Task goal -
Only a number is wanted: how many lines of the entries include the string "requires"?

Material shown -
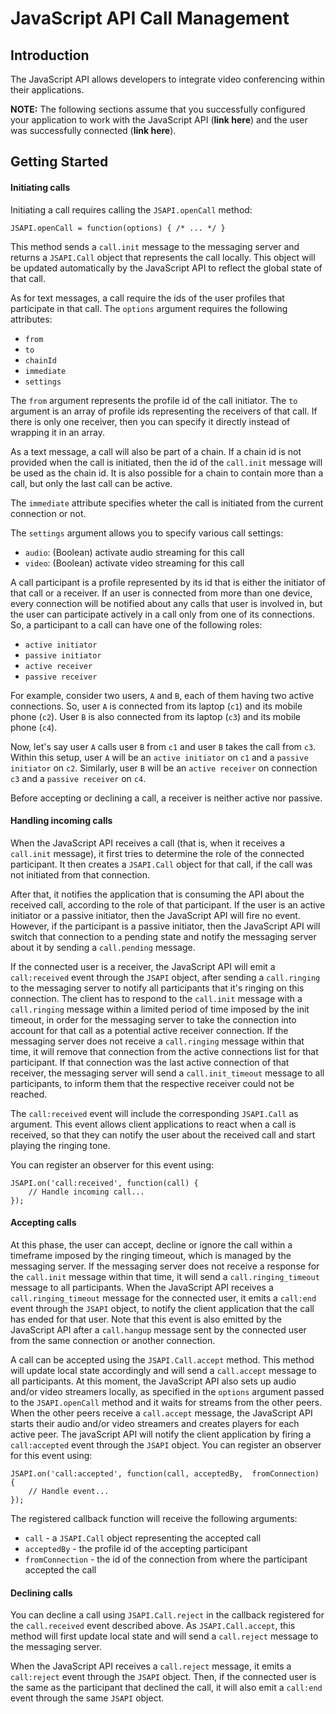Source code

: 
# JavaScript API Call Management #


## Introduction


The JavaScript API allows developers to integrate video conferencing within their applications.

**NOTE:** The following sections assume that you successfully configured your application to work with the JavaScript API (**link here**) and the user was successfully connected (**link here**).


## Getting Started


#### Initiating calls

Initiating a call requires calling the `JSAPI.openCall` method:

	JSAPI.openCall = function(options) { /* ... */ }

This method sends a `call.init` message to the messaging server and returns a `JSAPI.Call` object that represents the call locally. This object will be updated automatically by the JavaScript API to reflect the global state of that call.

As for text messages, a call require the ids of the user profiles that participate in that call. The `options` argument requires the following attributes:

- `from`
- `to`
- `chainId`
- `immediate`
- `settings`

The `from` argument represents the profile id of the call initiator. The `to` argument is an array of profile ids representing the receivers of that call. If there is only one receiver, then you can specify it directly instead of wrapping it in an array. 

As a text message, a call will also be part of a chain. If a chain id is not provided when the call is initiated, then the id of the `call.init` message will be used as the chain id. It is also possible for a chain to contain more than a call, but only the last call can be active.

The `immediate` attribute specifies wheter the call is initiated from the current connection or not.

The `settings` argument allows you to specify various call settings:

- `audio`: (Boolean) activate audio streaming for this call
- `video`: (Boolean) activate video streaming for this call

A call participant is a profile represented by its id that is either the initiator of that call or a receiver. If an user is connected from more than one device, every connection will be notified about any calls that user is involved in, but the user can participate actively in a call only from one of its connections. So, a participant to a call can have one of the following roles:

- `active initiator`
- `passive initiator`
- `active receiver`
- `passive receiver`

For example, consider two users, `A` and `B`, each of them having two active connections. So, user `A` is connected from its laptop (`c1`) and its mobile phone (`c2`). User `B` is also connected from its laptop (`c3`) and its mobile phone (`c4`).

Now, let's say user `A` calls user `B` from `c1` and user `B` takes the call from `c3`. Within this setup, user `A` will be an `active initiator` on `c1` and a `passive initiator` on `c2`. Similarly, user `B` will be an `active receiver` on connection `c3` and a `passive receiver` on `c4`.

Before accepting or declining a call, a receiver is neither active nor passive.


#### Handling incoming calls

When the JavaScript API receives a call (that is, when it receives a `call.init` message), it first tries to determine the role of the connected participant. It then creates a `JSAPI.Call` object for that call, if the call was not initiated from that connection.

After that, it notifies the application that is consuming the API about the received call, according to the role of that participant. If the user is an active initiator or a passive initiator, then the JavaScript API will fire no event. However, if the participant is a passive initiator, then the JavaScript API will switch that connection to a pending state and notify the messaging server about it by sending a `call.pending` message.

If the connected user is a receiver, the JavaScript API will emit a `call:received` event through the `JSAPI` object, after sending a `call.ringing` to the messaging server to notify all participants that it's ringing on this connection. The client has to respond to the `call.init` message with a `call.ringing` message within a limited period of time imposed by the init timeout, in order for the messaging server to take the connection into account for that call as a potential active receiver connection. If the messaging server does not receive a `call.ringing` message within that time, it will remove that connection from the active connections list for that participant. If that connection was the last active connection of that receiver, the messaging server will send a `call.init_timeout` message to all participants, to inform them that the respective receiver could not be reached.

The `call:received` event will include the corresponding `JSAPI.Call` as argument. This event allows client applications to react when a call is received, so that they can notify the user about the received call and start playing the ringing tone.

You can register an observer for this event using:

	JSAPI.on('call:received', function(call) {
		// Handle incoming call...
	});


#### Accepting calls

At this phase, the user can accept, decline or ignore the call within a timeframe imposed by the ringing timeout, which is managed by the messaging server. If the messaging server does not receive a response for the `call.init` message within that time, it will send a `call.ringing_timeout` message to all participants. When the JavaScript API receives a `call.ringing_timeout` message for the connected user, it emits a `call:end` event through the `JSAPI` object, to notify the client application that the call has ended for that user. Note that this event is also emitted by the JavaScript API after a `call.hangup` message sent by the connected user from the same connection or another connection.

A call can be accepted using the `JSAPI.Call.accept` method. This method will update local state accordingly and will send a `call.accept` message to all participants. At this moment, the JavaScript API also sets up audio and/or video streamers locally, as specified in the `options` argument passed to the `JSAPI.openCall` method and it waits for streams from the other peers. When the other peers receive a `call.accept` message, the JavaScript API starts their audio and/or video streamers and creates players for each active peer. The javaScript API will notify the client application by firing a `call:accepted` event through the `JSAPI` object. You can register an observer for this event using:

	JSAPI.on('call:accepted', function(call, acceptedBy,  fromConnection) {
		// Handle event...
	});

The registered callback function will receive the following arguments:

- `call` - a `JSAPI.Call` object representing the accepted call
- `acceptedBy` - the profile id of the accepting participant
- `fromConnection` - the id of the connection from where the participant accepted the call


#### Declining calls

You can decline a call using `JSAPI.Call.reject` in the callback registered for the `call.received` event described above. As `JSAPI.Call.accept`, this method will first update local state and will send a `call.reject` message to the messaging server.

When the JavaScript API receives a `call.reject` message, it emits a `call:reject` event through the `JSAPI` object. Then, if the connected user is the same as the participant that declined the call, it will also emit a `call:end` event through the same `JSAPI` object.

Response -
2